■ Your task: Lines holding the string "Value" in the listing below are to be copied.

■ Entries shown:
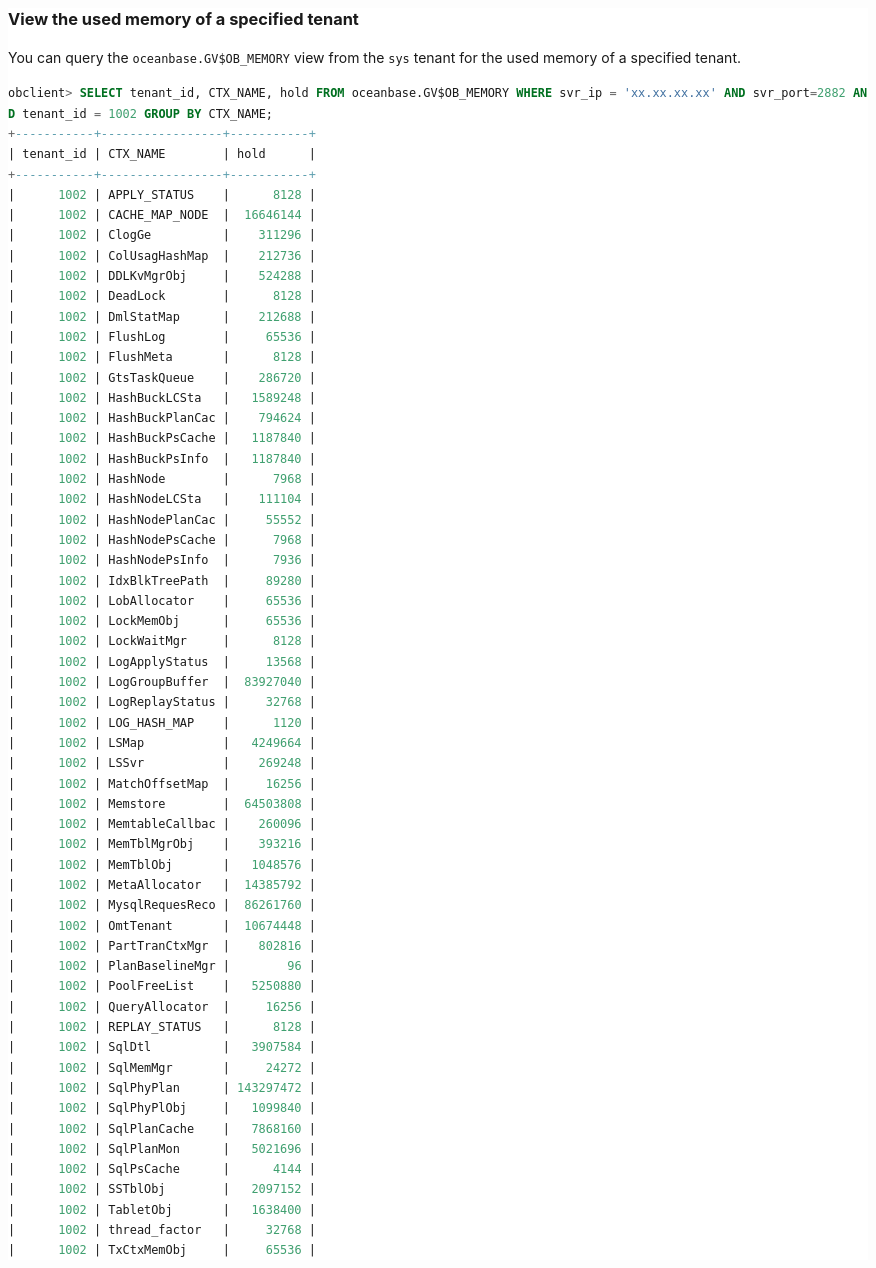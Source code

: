### View the used memory of a specified tenant

You can query the `oceanbase.GV$OB_MEMORY` view from the `sys` tenant for the used memory of a specified tenant.

```sql
obclient> SELECT tenant_id, CTX_NAME, hold FROM oceanbase.GV$OB_MEMORY WHERE svr_ip = 'xx.xx.xx.xx' AND svr_port=2882 AND tenant_id = 1002 GROUP BY CTX_NAME;
+-----------+-----------------+-----------+
| tenant_id | CTX_NAME        | hold      |
+-----------+-----------------+-----------+
|      1002 | APPLY_STATUS    |      8128 |
|      1002 | CACHE_MAP_NODE  |  16646144 |
|      1002 | ClogGe          |    311296 |
|      1002 | ColUsagHashMap  |    212736 |
|      1002 | DDLKvMgrObj     |    524288 |
|      1002 | DeadLock        |      8128 |
|      1002 | DmlStatMap      |    212688 |
|      1002 | FlushLog        |     65536 |
|      1002 | FlushMeta       |      8128 |
|      1002 | GtsTaskQueue    |    286720 |
|      1002 | HashBuckLCSta   |   1589248 |
|      1002 | HashBuckPlanCac |    794624 |
|      1002 | HashBuckPsCache |   1187840 |
|      1002 | HashBuckPsInfo  |   1187840 |
|      1002 | HashNode        |      7968 |
|      1002 | HashNodeLCSta   |    111104 |
|      1002 | HashNodePlanCac |     55552 |
|      1002 | HashNodePsCache |      7968 |
|      1002 | HashNodePsInfo  |      7936 |
|      1002 | IdxBlkTreePath  |     89280 |
|      1002 | LobAllocator    |     65536 |
|      1002 | LockMemObj      |     65536 |
|      1002 | LockWaitMgr     |      8128 |
|      1002 | LogApplyStatus  |     13568 |
|      1002 | LogGroupBuffer  |  83927040 |
|      1002 | LogReplayStatus |     32768 |
|      1002 | LOG_HASH_MAP    |      1120 |
|      1002 | LSMap           |   4249664 |
|      1002 | LSSvr           |    269248 |
|      1002 | MatchOffsetMap  |     16256 |
|      1002 | Memstore        |  64503808 |
|      1002 | MemtableCallbac |    260096 |
|      1002 | MemTblMgrObj    |    393216 |
|      1002 | MemTblObj       |   1048576 |
|      1002 | MetaAllocator   |  14385792 |
|      1002 | MysqlRequesReco |  86261760 |
|      1002 | OmtTenant       |  10674448 |
|      1002 | PartTranCtxMgr  |    802816 |
|      1002 | PlanBaselineMgr |        96 |
|      1002 | PoolFreeList    |   5250880 |
|      1002 | QueryAllocator  |     16256 |
|      1002 | REPLAY_STATUS   |      8128 |
|      1002 | SqlDtl          |   3907584 |
|      1002 | SqlMemMgr       |     24272 |
|      1002 | SqlPhyPlan      | 143297472 |
|      1002 | SqlPhyPlObj     |   1099840 |
|      1002 | SqlPlanCache    |   7868160 |
|      1002 | SqlPlanMon      |   5021696 |
|      1002 | SqlPsCache      |      4144 |
|      1002 | SSTblObj        |   2097152 |
|      1002 | TabletObj       |   1638400 |
|      1002 | thread_factor   |     32768 |
|      1002 | TxCtxMemObj     |     65536 |
```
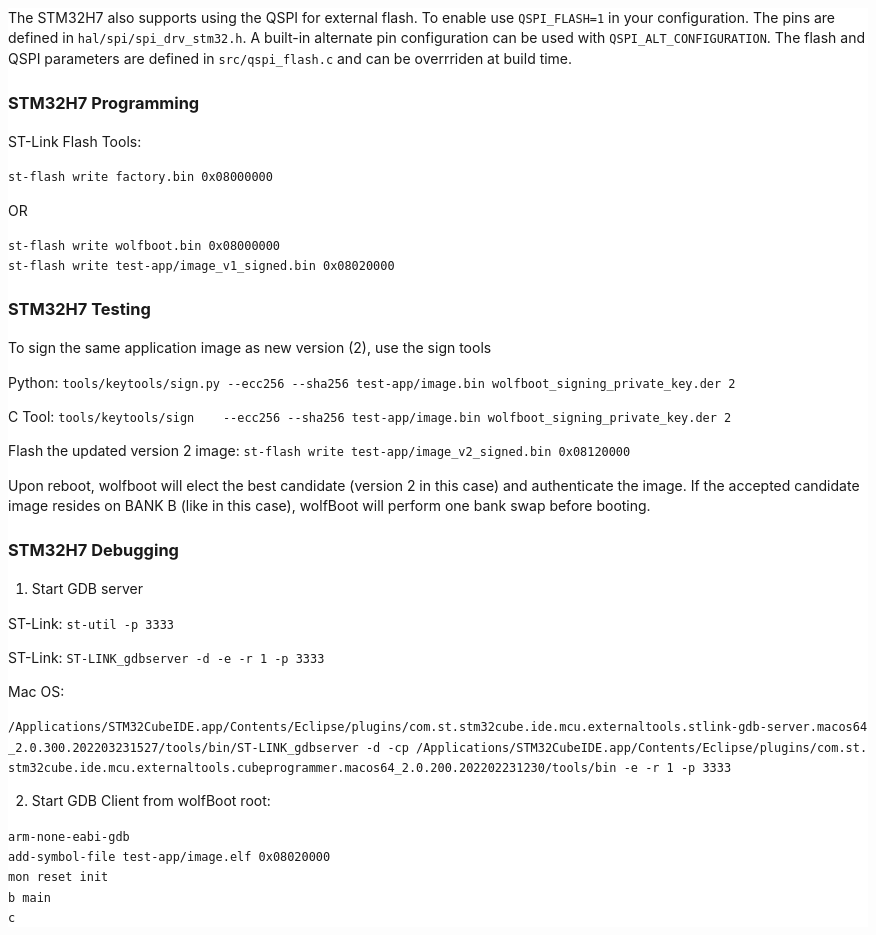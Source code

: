 The STM32H7 also supports using the QSPI for external flash. To enable use `QSPI_FLASH=1` in your configuration. The pins are defined in `hal/spi/spi_drv_stm32.h`. A built-in alternate pin configuration can be used with `QSPI_ALT_CONFIGURATION`. The flash and QSPI parameters are defined in `src/qspi_flash.c` and can be overrriden at build time.

### STM32H7 Programming

ST-Link Flash Tools:
```
st-flash write factory.bin 0x08000000
```
OR
```
st-flash write wolfboot.bin 0x08000000
st-flash write test-app/image_v1_signed.bin 0x08020000
```

### STM32H7 Testing

To sign the same application image as new version (2), use the sign tools

Python: `tools/keytools/sign.py --ecc256 --sha256 test-app/image.bin wolfboot_signing_private_key.der 2`

C Tool: `tools/keytools/sign    --ecc256 --sha256 test-app/image.bin wolfboot_signing_private_key.der 2`

Flash the updated version 2 image: `st-flash write test-app/image_v2_signed.bin 0x08120000`

Upon reboot, wolfboot will elect the best candidate (version 2 in this case) and authenticate the image.
If the accepted candidate image resides on BANK B (like in this case), wolfBoot will perform one bank swap before
booting.

### STM32H7 Debugging

1. Start GDB server

ST-Link: `st-util -p 3333`

ST-Link: `ST-LINK_gdbserver -d -e -r 1 -p 3333`

Mac OS:
```
/Applications/STM32CubeIDE.app/Contents/Eclipse/plugins/com.st.stm32cube.ide.mcu.externaltools.stlink-gdb-server.macos64_2.0.300.202203231527/tools/bin/ST-LINK_gdbserver -d -cp /Applications/STM32CubeIDE.app/Contents/Eclipse/plugins/com.st.stm32cube.ide.mcu.externaltools.cubeprogrammer.macos64_2.0.200.202202231230/tools/bin -e -r 1 -p 3333
```

2. Start GDB Client from wolfBoot root:

```sh
arm-none-eabi-gdb
add-symbol-file test-app/image.elf 0x08020000
mon reset init
b main
c
```

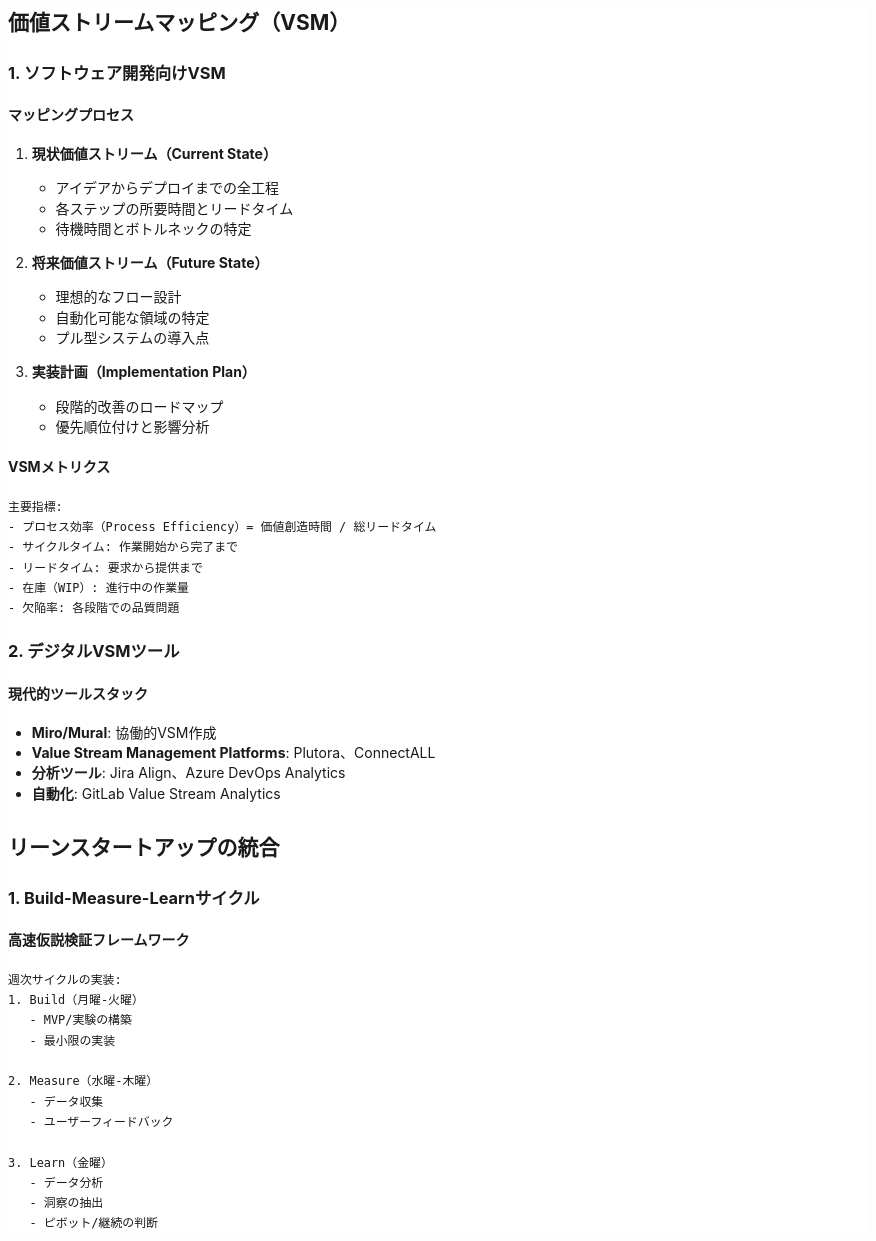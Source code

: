 ## 価値ストリームマッピング（VSM）

### 1. ソフトウェア開発向けVSM

#### マッピングプロセス
1. **現状価値ストリーム（Current State）**
   - アイデアからデプロイまでの全工程
   - 各ステップの所要時間とリードタイム
   - 待機時間とボトルネックの特定

2. **将来価値ストリーム（Future State）**
   - 理想的なフロー設計
   - 自動化可能な領域の特定
   - プル型システムの導入点

3. **実装計画（Implementation Plan）**
   - 段階的改善のロードマップ
   - 優先順位付けと影響分析

#### VSMメトリクス
```
主要指標:
- プロセス効率（Process Efficiency）= 価値創造時間 / 総リードタイム
- サイクルタイム: 作業開始から完了まで
- リードタイム: 要求から提供まで
- 在庫（WIP）: 進行中の作業量
- 欠陥率: 各段階での品質問題
```

### 2. デジタルVSMツール

#### 現代的ツールスタック
- **Miro/Mural**: 協働的VSM作成
- **Value Stream Management Platforms**: Plutora、ConnectALL
- **分析ツール**: Jira Align、Azure DevOps Analytics
- **自動化**: GitLab Value Stream Analytics

## リーンスタートアップの統合

### 1. Build-Measure-Learnサイクル

#### 高速仮説検証フレームワーク
```
週次サイクルの実装:
1. Build（月曜-火曜）
   - MVP/実験の構築
   - 最小限の実装

2. Measure（水曜-木曜）
   - データ収集
   - ユーザーフィードバック

3. Learn（金曜）
   - データ分析
   - 洞察の抽出
   - ピボット/継続の判断
```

■ Solution below:
- **Value Stream Management Platforms**: Plutora、ConnectALL
- **自動化**: GitLab Value Stream Analytics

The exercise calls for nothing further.